GIVEN ENTRIES:
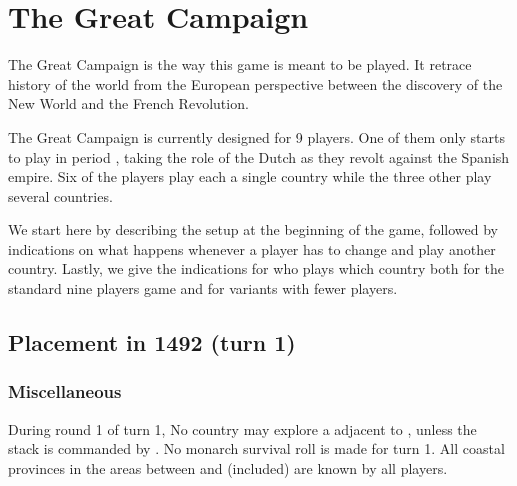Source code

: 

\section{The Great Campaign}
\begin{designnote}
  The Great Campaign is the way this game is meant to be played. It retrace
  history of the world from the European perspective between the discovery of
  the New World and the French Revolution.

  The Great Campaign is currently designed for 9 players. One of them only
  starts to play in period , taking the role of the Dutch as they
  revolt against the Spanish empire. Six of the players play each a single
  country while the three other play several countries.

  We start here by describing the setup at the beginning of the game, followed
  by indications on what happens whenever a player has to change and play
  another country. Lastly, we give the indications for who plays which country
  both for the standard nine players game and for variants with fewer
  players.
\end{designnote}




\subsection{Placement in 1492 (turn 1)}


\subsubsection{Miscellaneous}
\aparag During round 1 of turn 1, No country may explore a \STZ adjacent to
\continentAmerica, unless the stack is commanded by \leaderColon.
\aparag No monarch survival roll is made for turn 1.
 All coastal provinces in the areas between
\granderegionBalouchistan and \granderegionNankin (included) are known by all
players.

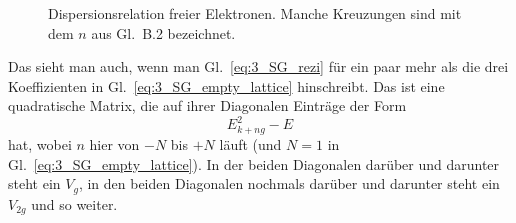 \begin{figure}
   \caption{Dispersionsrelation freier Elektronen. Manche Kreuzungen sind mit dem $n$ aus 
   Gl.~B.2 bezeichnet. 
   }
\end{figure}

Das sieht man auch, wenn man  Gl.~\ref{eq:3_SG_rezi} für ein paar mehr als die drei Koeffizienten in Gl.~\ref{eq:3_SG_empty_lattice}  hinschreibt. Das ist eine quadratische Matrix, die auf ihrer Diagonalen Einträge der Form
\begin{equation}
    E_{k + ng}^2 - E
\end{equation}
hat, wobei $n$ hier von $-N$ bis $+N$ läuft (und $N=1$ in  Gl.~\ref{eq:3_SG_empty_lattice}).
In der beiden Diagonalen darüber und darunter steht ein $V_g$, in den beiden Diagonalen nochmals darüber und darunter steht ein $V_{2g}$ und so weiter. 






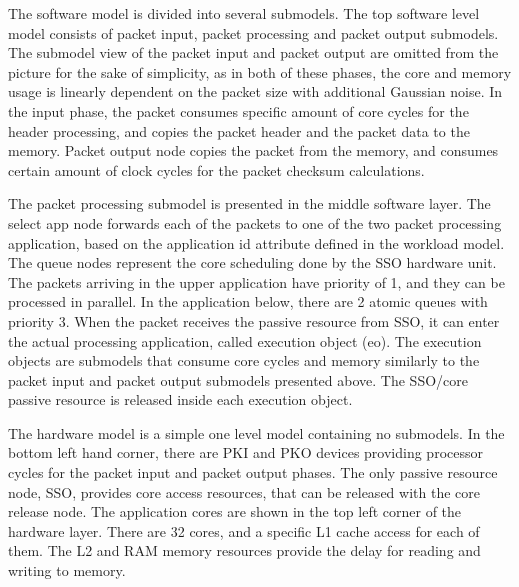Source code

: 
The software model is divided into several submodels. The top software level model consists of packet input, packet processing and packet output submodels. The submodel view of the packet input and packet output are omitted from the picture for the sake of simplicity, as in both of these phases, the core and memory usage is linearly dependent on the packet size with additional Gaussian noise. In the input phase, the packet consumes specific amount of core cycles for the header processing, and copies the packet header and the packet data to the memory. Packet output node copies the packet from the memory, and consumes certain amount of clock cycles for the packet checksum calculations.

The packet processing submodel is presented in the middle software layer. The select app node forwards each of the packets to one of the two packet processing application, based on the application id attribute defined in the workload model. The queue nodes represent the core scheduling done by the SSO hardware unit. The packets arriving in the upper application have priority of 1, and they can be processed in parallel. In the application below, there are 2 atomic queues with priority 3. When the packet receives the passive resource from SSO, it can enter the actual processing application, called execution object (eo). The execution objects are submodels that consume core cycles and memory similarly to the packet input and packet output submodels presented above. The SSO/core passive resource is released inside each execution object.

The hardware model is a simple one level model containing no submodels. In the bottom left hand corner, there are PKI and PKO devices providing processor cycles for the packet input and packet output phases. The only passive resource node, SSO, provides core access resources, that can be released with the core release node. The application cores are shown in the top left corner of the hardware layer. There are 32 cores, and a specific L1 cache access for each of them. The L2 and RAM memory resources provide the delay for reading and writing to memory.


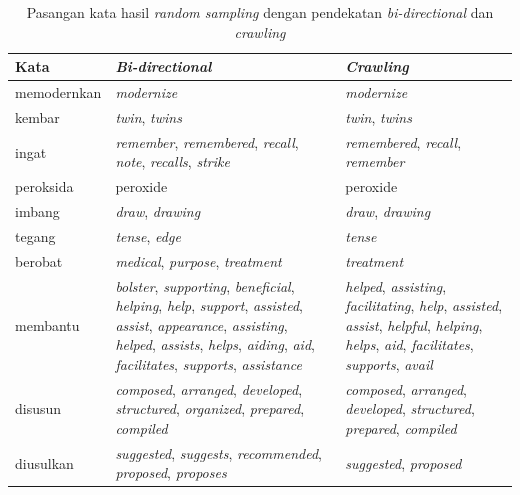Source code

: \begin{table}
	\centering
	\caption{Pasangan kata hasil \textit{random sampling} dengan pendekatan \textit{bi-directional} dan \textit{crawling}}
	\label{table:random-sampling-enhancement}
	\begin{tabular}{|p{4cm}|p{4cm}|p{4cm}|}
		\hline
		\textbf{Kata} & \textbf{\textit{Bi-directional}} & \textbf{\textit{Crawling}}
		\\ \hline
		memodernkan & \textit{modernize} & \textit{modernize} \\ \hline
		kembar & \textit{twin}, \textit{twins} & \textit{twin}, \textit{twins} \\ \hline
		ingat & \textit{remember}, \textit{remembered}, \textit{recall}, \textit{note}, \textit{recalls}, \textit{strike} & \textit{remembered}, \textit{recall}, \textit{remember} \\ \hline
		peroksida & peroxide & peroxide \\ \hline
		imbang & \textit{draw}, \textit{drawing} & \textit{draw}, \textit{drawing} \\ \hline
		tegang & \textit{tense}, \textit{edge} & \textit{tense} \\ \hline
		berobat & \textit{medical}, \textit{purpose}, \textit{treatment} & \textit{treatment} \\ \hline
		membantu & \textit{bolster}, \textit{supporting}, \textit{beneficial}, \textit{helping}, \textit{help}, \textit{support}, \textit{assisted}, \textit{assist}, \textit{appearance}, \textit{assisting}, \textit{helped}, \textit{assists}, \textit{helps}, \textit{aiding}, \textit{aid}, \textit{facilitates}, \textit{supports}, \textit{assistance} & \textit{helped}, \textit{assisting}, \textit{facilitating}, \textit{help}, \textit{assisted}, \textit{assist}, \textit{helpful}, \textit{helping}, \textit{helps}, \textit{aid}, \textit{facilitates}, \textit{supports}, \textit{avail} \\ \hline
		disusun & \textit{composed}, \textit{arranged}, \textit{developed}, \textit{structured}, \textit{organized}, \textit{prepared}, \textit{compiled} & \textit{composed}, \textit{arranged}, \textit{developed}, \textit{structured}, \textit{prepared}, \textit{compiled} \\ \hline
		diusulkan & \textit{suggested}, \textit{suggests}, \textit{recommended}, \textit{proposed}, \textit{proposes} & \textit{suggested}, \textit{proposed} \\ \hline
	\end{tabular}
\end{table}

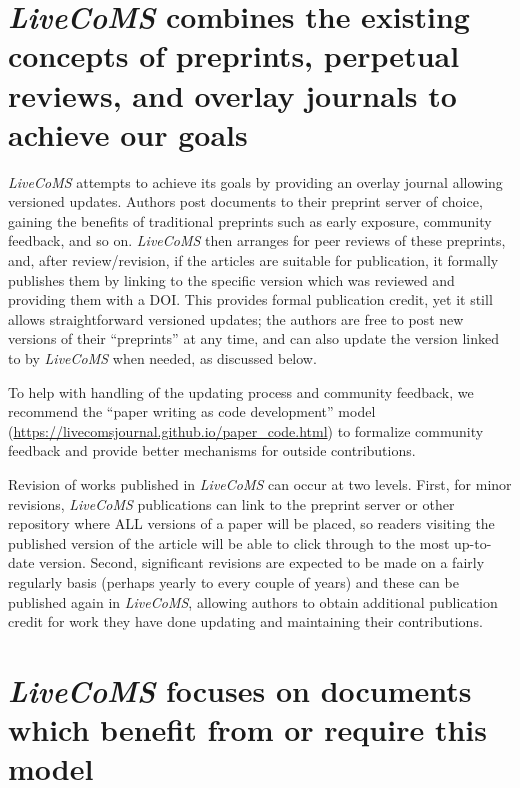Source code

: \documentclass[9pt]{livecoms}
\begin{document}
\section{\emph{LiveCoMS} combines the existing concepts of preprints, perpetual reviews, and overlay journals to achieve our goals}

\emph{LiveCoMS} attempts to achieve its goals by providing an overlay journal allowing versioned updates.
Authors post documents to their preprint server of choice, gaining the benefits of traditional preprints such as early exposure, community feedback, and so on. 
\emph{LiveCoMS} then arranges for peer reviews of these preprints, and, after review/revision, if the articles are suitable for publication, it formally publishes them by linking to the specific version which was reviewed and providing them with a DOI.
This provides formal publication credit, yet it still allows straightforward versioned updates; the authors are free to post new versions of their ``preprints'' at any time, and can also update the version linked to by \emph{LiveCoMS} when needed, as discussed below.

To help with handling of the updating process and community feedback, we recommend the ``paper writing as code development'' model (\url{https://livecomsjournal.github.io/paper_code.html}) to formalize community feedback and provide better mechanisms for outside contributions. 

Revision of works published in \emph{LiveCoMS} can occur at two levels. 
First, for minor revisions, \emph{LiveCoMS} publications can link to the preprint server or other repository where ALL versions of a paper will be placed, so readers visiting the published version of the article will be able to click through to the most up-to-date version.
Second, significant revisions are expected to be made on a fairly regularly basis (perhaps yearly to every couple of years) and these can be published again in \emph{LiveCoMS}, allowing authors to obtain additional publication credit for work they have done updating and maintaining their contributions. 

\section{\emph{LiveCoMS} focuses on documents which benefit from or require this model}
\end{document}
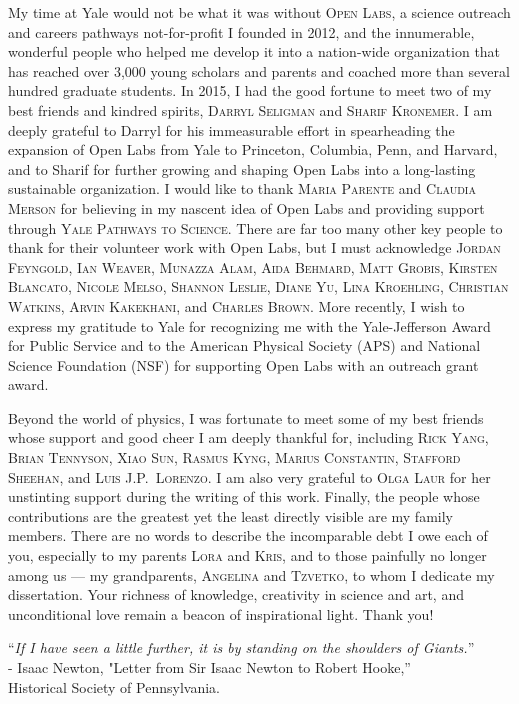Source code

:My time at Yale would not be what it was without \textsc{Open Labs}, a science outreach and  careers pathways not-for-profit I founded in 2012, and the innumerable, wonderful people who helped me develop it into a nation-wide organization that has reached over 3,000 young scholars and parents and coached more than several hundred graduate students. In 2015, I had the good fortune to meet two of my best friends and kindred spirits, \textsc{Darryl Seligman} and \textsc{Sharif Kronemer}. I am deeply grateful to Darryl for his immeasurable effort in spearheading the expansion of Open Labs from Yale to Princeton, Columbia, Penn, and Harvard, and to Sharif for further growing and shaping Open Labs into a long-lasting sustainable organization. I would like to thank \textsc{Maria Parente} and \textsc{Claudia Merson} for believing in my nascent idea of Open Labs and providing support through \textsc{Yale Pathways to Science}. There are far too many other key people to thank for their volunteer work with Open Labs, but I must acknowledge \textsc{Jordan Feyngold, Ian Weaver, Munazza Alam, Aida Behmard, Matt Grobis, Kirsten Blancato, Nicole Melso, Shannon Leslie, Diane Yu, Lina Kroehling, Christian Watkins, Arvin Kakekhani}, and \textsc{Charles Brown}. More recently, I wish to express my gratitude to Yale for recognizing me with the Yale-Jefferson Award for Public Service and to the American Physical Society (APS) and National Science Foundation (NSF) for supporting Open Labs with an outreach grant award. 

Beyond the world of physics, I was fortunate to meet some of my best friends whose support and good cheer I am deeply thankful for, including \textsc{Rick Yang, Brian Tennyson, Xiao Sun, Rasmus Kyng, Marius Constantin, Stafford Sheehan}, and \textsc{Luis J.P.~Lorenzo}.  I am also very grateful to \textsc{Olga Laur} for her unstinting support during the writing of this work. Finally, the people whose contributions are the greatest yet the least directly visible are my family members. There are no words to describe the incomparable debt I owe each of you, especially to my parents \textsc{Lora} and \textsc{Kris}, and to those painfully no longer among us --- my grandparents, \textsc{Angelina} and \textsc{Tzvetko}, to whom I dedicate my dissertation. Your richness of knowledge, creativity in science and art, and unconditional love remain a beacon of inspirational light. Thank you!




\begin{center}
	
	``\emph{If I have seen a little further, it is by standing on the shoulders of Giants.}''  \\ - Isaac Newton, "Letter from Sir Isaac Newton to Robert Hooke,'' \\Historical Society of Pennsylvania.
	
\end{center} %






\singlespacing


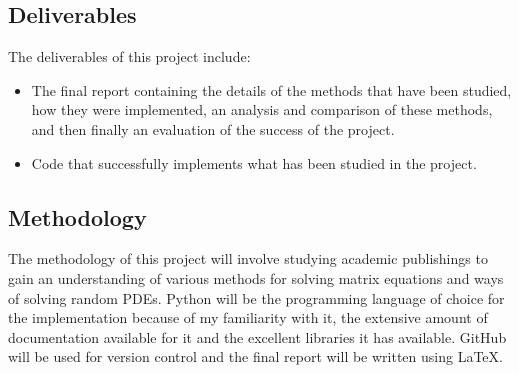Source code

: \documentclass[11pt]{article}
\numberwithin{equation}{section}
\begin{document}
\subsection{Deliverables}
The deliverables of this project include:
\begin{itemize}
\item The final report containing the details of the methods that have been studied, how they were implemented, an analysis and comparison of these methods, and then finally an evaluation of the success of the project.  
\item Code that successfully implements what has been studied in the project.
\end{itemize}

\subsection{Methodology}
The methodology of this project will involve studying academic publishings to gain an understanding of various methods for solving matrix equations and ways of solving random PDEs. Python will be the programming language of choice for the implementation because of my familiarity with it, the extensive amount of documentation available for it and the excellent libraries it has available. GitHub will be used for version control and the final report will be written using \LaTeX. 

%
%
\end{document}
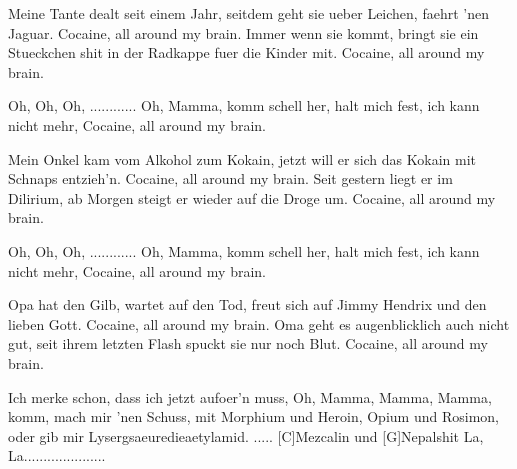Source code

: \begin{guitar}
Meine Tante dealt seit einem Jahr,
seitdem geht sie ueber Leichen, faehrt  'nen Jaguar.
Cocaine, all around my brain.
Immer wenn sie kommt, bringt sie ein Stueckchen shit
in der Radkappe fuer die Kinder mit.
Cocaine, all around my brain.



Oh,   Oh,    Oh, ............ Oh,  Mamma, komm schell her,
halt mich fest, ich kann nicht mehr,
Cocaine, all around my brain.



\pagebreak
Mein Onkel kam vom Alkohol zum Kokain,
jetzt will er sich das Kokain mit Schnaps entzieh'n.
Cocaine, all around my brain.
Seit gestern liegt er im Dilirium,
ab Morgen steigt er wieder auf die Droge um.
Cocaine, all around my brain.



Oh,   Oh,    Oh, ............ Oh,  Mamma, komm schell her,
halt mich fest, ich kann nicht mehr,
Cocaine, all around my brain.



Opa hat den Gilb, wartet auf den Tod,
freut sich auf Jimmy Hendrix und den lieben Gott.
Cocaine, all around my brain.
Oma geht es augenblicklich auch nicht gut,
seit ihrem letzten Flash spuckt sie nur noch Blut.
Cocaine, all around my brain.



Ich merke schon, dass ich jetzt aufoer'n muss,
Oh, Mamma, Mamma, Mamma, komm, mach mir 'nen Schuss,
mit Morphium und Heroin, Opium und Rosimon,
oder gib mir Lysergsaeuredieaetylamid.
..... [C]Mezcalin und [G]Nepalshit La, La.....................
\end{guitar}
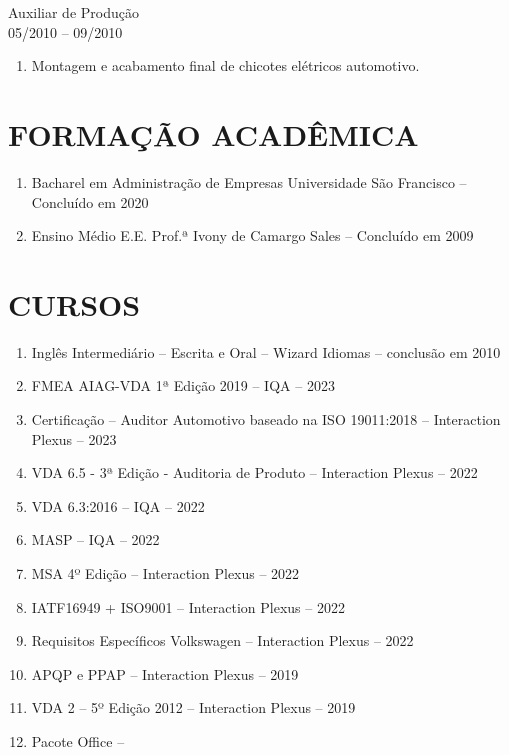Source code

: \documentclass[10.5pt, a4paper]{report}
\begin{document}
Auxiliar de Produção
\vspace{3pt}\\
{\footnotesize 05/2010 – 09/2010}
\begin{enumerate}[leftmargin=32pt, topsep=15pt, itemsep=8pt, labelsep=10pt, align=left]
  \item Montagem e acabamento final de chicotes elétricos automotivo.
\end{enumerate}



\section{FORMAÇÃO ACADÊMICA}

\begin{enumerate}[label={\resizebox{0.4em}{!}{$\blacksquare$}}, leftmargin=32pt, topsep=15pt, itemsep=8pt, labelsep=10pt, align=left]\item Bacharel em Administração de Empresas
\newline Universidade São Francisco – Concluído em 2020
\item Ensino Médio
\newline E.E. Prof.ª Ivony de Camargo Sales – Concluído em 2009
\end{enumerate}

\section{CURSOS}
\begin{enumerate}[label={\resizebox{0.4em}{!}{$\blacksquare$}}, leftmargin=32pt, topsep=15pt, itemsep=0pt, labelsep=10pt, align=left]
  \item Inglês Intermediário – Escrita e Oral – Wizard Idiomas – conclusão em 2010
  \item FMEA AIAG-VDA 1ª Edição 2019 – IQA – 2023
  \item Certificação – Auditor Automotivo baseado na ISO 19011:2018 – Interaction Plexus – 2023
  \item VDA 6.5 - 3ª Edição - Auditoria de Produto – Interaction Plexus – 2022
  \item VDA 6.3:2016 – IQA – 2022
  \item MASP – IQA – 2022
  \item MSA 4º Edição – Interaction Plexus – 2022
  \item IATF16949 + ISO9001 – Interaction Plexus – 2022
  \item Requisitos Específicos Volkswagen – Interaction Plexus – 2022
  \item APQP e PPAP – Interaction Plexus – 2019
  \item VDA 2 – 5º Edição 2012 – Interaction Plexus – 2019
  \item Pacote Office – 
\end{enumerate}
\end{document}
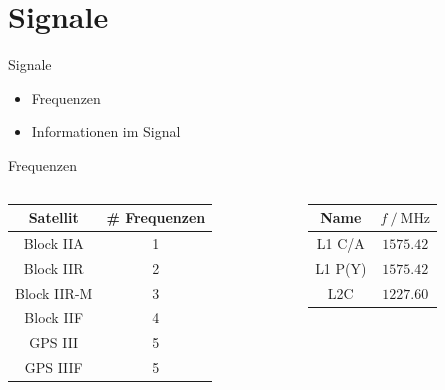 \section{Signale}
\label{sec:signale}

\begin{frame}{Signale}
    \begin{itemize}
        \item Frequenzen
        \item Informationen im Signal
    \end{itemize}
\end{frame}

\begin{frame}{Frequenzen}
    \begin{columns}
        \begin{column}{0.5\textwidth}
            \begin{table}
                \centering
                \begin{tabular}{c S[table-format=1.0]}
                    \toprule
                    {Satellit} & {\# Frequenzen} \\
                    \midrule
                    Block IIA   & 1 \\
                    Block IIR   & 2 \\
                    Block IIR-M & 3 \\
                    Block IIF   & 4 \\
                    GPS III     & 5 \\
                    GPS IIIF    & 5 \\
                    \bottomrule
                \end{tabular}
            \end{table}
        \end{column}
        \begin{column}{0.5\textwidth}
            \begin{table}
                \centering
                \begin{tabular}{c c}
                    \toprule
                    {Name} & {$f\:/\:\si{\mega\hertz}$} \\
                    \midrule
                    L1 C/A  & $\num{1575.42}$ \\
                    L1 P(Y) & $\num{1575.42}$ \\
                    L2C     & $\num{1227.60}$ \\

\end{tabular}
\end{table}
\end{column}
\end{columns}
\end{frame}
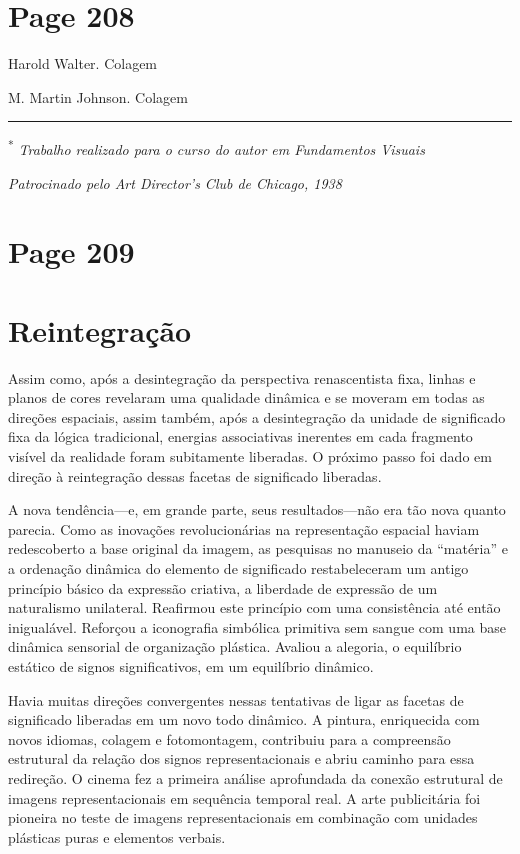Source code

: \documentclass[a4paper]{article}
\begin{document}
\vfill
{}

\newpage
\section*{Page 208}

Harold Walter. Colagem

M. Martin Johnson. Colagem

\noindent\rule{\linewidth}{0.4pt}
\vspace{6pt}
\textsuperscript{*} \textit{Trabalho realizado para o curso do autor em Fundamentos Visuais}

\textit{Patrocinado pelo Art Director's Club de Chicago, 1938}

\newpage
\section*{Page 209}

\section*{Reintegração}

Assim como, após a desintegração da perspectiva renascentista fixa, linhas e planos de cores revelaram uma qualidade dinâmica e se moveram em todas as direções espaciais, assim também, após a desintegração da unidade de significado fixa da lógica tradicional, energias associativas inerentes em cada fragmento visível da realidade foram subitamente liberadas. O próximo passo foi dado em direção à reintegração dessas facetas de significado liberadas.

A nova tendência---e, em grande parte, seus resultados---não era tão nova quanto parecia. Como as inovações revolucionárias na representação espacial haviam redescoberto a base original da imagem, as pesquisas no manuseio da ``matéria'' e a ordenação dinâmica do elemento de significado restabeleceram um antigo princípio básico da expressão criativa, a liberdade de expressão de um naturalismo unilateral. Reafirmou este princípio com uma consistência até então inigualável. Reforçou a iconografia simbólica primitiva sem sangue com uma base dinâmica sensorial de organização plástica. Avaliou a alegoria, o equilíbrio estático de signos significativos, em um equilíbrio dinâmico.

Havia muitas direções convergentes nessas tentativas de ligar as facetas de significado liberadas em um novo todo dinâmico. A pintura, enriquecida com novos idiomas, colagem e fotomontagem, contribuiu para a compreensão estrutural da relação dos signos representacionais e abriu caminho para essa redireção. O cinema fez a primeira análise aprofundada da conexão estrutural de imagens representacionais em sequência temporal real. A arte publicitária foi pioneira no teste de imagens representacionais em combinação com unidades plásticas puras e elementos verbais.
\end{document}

REQUIRED WORK: Scan the material above. Copy each line where "between" occurs.

RESPONSE TO THIS TASK:
  history of the world from the European perspective between the discovery of
 All coastal provinces in the areas between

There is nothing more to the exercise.